Outbreaks of salmonellosis among infants that are linked to PIF are likely to be underreported. Nevertheless, they highlight the need to recognize PIF as a potential source of Salmonella infection in infants. Awareness of this potential is an important step in addressing such a public health problem.

Industry and regulators play the primary critical role in minimizing the risk of illness from consumption of PIF and ensuring that PIF is as safe as technologically possible. Caregivers to infants can also contribute to risk reduction. This can be achieved through the education of caregivers so that they are aware that PIF is not sterile and may contain bacteria that can cause serious illness in infants, and that correct preparation, storage, and handling of reconstituted PIF reduces the risk of illness. Such education should target caregivers to infants both in institutional settings and in the home.

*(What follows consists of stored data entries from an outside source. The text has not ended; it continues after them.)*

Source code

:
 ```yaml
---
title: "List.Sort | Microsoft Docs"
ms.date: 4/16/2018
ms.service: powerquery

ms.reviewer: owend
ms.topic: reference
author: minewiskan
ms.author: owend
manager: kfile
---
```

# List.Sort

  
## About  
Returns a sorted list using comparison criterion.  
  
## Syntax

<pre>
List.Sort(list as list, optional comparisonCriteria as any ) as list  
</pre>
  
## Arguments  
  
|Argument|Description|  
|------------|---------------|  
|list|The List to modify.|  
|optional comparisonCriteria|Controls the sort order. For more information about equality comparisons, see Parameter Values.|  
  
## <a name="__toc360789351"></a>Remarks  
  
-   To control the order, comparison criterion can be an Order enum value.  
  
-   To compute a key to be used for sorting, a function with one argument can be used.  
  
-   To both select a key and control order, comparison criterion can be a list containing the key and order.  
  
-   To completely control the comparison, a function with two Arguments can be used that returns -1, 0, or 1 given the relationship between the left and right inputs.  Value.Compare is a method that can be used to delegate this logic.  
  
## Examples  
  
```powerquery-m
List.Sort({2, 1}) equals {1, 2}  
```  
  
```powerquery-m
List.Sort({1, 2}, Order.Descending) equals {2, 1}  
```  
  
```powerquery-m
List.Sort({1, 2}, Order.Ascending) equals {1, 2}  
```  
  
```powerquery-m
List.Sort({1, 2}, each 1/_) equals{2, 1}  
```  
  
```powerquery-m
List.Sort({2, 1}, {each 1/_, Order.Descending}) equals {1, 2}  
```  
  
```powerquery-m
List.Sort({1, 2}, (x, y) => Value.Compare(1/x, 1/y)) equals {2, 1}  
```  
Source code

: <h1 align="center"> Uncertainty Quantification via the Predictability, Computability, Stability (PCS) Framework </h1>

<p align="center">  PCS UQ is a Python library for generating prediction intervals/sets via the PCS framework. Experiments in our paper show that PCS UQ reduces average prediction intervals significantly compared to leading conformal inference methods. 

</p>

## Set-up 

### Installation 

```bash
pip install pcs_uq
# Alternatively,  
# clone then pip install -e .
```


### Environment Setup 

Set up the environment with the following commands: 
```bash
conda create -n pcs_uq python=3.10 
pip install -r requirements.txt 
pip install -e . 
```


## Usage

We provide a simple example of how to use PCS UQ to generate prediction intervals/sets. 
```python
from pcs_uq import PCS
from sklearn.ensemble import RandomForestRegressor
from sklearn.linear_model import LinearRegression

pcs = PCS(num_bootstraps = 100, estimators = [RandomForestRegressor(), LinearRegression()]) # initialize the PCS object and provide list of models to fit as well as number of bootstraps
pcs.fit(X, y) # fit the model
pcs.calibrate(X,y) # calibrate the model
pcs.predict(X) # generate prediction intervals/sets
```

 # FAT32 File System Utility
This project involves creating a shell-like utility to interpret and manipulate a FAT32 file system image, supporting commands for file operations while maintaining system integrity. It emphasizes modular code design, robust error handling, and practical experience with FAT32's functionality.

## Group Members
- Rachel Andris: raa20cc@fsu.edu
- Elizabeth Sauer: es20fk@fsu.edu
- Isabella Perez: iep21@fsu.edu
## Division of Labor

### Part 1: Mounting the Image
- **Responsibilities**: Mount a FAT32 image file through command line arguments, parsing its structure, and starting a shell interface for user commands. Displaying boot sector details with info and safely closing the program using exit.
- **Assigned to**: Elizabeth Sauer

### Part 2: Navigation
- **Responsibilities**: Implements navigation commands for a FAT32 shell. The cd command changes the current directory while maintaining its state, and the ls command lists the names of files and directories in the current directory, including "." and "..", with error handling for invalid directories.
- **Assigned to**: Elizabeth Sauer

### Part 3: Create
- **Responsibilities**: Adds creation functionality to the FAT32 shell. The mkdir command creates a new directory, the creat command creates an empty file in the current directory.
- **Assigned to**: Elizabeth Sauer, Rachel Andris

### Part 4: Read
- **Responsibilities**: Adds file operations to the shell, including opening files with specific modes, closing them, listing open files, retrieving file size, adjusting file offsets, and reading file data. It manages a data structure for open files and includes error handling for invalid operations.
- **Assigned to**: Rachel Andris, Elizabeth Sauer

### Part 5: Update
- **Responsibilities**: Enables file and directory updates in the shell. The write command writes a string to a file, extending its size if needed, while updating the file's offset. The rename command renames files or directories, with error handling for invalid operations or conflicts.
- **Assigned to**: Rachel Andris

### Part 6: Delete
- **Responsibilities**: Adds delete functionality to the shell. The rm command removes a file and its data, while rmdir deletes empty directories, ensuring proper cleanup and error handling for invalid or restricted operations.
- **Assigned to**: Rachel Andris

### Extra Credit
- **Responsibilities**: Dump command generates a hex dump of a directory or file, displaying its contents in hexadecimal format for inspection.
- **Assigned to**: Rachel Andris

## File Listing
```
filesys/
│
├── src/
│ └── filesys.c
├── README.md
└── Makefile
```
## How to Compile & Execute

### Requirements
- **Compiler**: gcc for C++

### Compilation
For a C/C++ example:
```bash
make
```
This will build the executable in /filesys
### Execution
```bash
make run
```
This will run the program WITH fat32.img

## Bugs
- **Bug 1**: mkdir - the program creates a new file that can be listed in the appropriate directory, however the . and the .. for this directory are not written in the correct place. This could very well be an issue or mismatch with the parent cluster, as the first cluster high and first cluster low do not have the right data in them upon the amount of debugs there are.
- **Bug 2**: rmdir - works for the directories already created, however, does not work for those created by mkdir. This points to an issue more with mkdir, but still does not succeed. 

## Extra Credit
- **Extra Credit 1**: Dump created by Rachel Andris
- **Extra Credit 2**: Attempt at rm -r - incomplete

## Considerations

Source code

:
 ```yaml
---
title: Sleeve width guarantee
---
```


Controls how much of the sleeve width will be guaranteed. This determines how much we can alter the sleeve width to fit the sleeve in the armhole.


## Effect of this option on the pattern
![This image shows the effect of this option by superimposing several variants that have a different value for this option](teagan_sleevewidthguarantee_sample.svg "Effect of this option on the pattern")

The reported outbreak investigations highlight the unique challenges associated with the detection and identification of an outbreak of PIF-related Salmonella infection from both an epidemiologic and analytical microbiological perspective. Awareness of these challenges is the first step to improving surveillance systems and commonly used analytical methodology, thereby facilitating faster recognition of such outbreaks. The value of an established surveillance system with supporting laboratories and linkage to food-control systems cannot be underestimated. Nevertheless, our knowledge of the burden of PIF-related salmonellosis in infants is still limited, particularly in developing countries. Learning from the outbreak investigations conducted to date may be a valuable starting point in developing or strengthening existing systems within countries. For example, countries could improve the detection of outbreaks by surveillance systems through the development of age-specific cluster-detection algorithms and efforts to improve the timeliness of serotyping, reporting, and investigation of human salmonellosis cases. The existing outbreak reports alert us to problems such as these and should be used to enable us to address them in a timely manner, with the aim of improved consumer protection and public health.